Catch a Kiwi (New Zealand Ever After Book 6)
1. Failure to Failure
Summer
“We could totally crash right now,” my cousin Delilah informed me from the passenger seat. “Meet somebody coming around a corner, and—boom. That would be just the crowning glory. After another job bites the dust, because a café can’t be open when it’s flooded. And, of course, when our last shower was two days ago and our worldly possessions have been reduced to a campervan. We’re like the ‘before’ scene in a movie. Do you still count as homeless if you have a campervan? I’m guessing yes.”
Breathe, I told myself, and redoubled my focus on the winding road, ignoring the fern trees that were whipping around on the downhill side like they were auditioning to be in a hurricane on the news. There were no roads as narrow as New Zealand roads, which meant that Delilah was right. If anybody came around the corner, just a little over the nonexistent center line …
I’d have rubbed my forehead with trembling fingers like somebody in a book, but my death grip on the steering wheel had other ideas. “Why would we crash?” I asked Delilah. “Because it’s raining?

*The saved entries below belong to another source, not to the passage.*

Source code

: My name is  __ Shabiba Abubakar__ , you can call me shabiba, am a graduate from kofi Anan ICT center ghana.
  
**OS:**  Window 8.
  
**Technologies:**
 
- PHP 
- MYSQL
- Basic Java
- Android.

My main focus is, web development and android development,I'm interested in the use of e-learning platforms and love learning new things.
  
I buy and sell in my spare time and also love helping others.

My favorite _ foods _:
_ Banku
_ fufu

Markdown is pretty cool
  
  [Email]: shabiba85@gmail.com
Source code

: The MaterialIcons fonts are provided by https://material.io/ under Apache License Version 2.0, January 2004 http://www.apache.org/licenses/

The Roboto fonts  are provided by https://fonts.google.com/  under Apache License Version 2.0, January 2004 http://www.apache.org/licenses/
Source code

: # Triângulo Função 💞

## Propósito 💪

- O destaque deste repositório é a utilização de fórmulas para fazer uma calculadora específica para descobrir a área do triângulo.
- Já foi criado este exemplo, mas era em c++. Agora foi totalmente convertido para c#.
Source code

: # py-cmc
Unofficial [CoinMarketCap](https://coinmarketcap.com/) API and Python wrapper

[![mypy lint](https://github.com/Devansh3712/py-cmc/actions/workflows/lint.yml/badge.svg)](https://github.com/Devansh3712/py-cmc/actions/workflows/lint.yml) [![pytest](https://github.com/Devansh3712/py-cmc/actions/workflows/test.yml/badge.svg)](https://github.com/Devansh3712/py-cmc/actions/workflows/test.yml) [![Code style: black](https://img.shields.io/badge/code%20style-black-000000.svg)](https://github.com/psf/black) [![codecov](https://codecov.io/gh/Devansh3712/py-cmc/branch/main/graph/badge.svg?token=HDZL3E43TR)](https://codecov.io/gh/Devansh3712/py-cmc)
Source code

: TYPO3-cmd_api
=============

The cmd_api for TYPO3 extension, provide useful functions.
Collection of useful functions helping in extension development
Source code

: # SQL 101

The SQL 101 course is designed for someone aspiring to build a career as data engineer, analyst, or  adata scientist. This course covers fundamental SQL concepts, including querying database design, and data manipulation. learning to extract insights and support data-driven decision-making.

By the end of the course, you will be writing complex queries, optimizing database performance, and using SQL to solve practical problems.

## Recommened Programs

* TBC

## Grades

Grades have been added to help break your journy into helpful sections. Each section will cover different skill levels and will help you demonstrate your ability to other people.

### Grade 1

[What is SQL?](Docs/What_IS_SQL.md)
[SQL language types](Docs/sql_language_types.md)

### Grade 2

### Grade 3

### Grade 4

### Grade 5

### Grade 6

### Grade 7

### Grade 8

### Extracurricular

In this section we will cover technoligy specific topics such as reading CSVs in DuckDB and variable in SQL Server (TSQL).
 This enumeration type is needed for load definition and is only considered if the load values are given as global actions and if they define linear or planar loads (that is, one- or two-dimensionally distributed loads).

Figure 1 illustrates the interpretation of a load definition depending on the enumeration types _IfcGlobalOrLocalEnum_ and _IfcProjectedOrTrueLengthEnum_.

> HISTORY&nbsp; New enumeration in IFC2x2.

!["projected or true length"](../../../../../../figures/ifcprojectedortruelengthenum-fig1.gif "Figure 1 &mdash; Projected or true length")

And we’re living in a campervan because we’re on a working holiday. A working holiday in New Zealand. That’s not homeless. That’s a dream life.”
“No, because it’s pouring,” she said. “Brilliant idea to drive to the beach. Hello? It’s a cyclone. That means a hurricane. Have you ever watched TV? Palm trees whipping in the wind much?”
“It’s raining practically everywhere in the South Island,” I reminded her as the ancient gray van did some more groaning—what was that?—and the windshield wipers slapped frantically in a futile attempt to keep up with the sheets of water. “Things aren’t flooded here, though, you notice, unlike in Fiordland. The road isn’t closed, and nobody’s evacuating over here last I checked. Onward and upward. Whoops. We turn here.” I could barely see to make the turn onto Purakaunui Bay Road, and once I did, I realized the road was gravel. That was OK, though, right? Gravel drained the water. That was the whole reason for gravel.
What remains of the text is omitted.